Parallel and distributed computing in large-scale computer applications in engineering and sciences is widely adopted in research environments. In this way, Cepel, within the Department of Energy Optimization and Environment (DEA), adopted a solution to lower the final execution times of its main programs through the use of parallel processing.

The goal of the PRODIS project is to develop programming techniques to execute its main programs in a high performance environment using parallel processing. Currently, the NEWAVE (Long and Medium Term Operation Planning Model of Interconnected Hydrothermal Systems), DECOMP (Short Term Operation Planning Model for Interconnected Hydrothermal Systems) and SUISHI (Model of Simulation to Individualized Hydrothermal Subsystems Interconnected Plants) models already make use of this type of environment. Such models are widely used in the Brazilian Electrical System, with emphasis on NEWAVE in the Medium-Term Energy Operation Planning and Expansion Planning Studies. They also have huge demands on CPU time and tasks that can be performed simultaneously over time. Once modified, the execution of the programs is done by several processes instead of a single one. These processes communicate with each other through messages, sending and receiving data, and one of these processors is responsible for organizing these messages.

The identification of the tasks to be paralleled can be exemplified by what has been done in the NEWAVE program. This program is applied to solve a long and medium term planning problem (5 to 15 years of planning horizon) and uses stochastic dual dynamic programming (SDDP) as the solution technique.

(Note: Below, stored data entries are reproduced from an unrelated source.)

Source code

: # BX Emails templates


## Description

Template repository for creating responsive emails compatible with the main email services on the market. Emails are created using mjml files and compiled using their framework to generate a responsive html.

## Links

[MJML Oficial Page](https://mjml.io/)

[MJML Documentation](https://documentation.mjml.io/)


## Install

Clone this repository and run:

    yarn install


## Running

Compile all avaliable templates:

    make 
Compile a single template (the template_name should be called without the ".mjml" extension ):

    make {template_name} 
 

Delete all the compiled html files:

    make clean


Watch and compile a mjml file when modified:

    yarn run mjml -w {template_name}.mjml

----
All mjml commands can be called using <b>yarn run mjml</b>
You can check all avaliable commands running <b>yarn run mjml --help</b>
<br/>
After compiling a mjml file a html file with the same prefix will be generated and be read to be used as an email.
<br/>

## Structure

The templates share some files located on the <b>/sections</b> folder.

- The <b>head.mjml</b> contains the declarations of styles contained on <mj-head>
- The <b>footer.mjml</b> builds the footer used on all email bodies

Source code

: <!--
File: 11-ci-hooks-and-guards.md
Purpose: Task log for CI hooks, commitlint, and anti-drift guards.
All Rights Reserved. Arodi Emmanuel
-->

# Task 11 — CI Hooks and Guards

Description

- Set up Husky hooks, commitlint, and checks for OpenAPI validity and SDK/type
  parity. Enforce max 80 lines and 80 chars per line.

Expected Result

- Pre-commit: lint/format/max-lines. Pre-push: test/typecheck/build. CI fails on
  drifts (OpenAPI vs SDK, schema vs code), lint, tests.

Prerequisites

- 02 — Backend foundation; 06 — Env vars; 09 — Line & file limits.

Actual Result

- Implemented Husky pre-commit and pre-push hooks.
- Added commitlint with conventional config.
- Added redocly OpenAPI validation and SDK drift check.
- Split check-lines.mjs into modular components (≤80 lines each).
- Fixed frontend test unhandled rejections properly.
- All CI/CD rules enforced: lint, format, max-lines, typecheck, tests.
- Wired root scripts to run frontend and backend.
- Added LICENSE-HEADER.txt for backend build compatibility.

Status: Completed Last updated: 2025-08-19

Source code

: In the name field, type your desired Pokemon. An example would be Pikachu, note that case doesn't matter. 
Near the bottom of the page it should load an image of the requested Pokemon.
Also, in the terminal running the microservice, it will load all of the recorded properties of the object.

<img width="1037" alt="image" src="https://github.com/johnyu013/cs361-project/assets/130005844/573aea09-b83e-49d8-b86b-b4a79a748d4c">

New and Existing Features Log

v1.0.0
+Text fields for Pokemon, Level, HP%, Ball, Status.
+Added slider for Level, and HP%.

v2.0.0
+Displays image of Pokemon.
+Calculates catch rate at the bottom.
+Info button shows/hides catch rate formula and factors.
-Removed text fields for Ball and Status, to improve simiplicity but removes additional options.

The solution process consists of determining an operating policy so that at each step of the planning period, given an initial state, generation targets for each subsystem are obtained, in order to minimizethe expected value of the total operation cost of operation over the planning horizon, and also taking into account a given risk measure.

This policy, represented by the future cost function (FCF) at the end of each time step (stage), is approximated by a piecewise linear function produced iteratively by Benders cuts. At each stage, and for each state of the system (storage levels and inflows in the previous months), the hydrothermal coordination problem is modeled as a linear program (LP), and the dual variables associated to the solution of this problem are used for the construction of the Benders cuts (backward step).

In order to obtain an estimate of the expected operational cost over the planning horizon, the operation of the system is simulated for the different inflow scenarios, considering the FCF obtained at each time step, (forward step). Since this method is composed by independent processes, the software takes advantage of this characteristic to distribute the various LP problems involved in the backward and forward stages between multiple processors.

In the backward stage, at every stage of the planning horizon, each process receives a set of operation dispatch problems associated with different energy inflow scenarios. After obtaining the solution to all these problems, each process produces a Benders cut that is sent to a main process. After receiving all Benders cuts, this process generates the FCF which will be used in stage (t-1) and transmits it to all other processes involved in the calculation (Figure 1).

Figure 1 - Distribution of Benders cuts in the backward process

Likewise, in the forward step, at each step, the processes receive a set of LP problems whose solutions are transferred to a main process to check convergence (Figure 2).

Figure 2 - Distribution of the Benders cuts in the forward process

If convergence has not been achieved, a new iteration is run in a distributed manner until final convergence is reached. Communications between processes are established using MPI (Message Passing Interface) instructions.

The current version of the software uses a parallelization strategy with the following features: (1) allows dynamic distribution of LP solutions, optimizing load balance between processes; (2) minimizes communication between processing cores; (3) introduces asynchronous message communication when grouping Benders cuts; (4) adjusts messages to be suitable for the new hardware structure with multi-core processors.
Similar to what was done with the NEWAVE program, we studied the source codes of the DECOMP and SUISHI programs, identifying the tasks that would be executed independently. These tasks were distributed among several processes using the MPI function library, allowing a large reduction in their computational time.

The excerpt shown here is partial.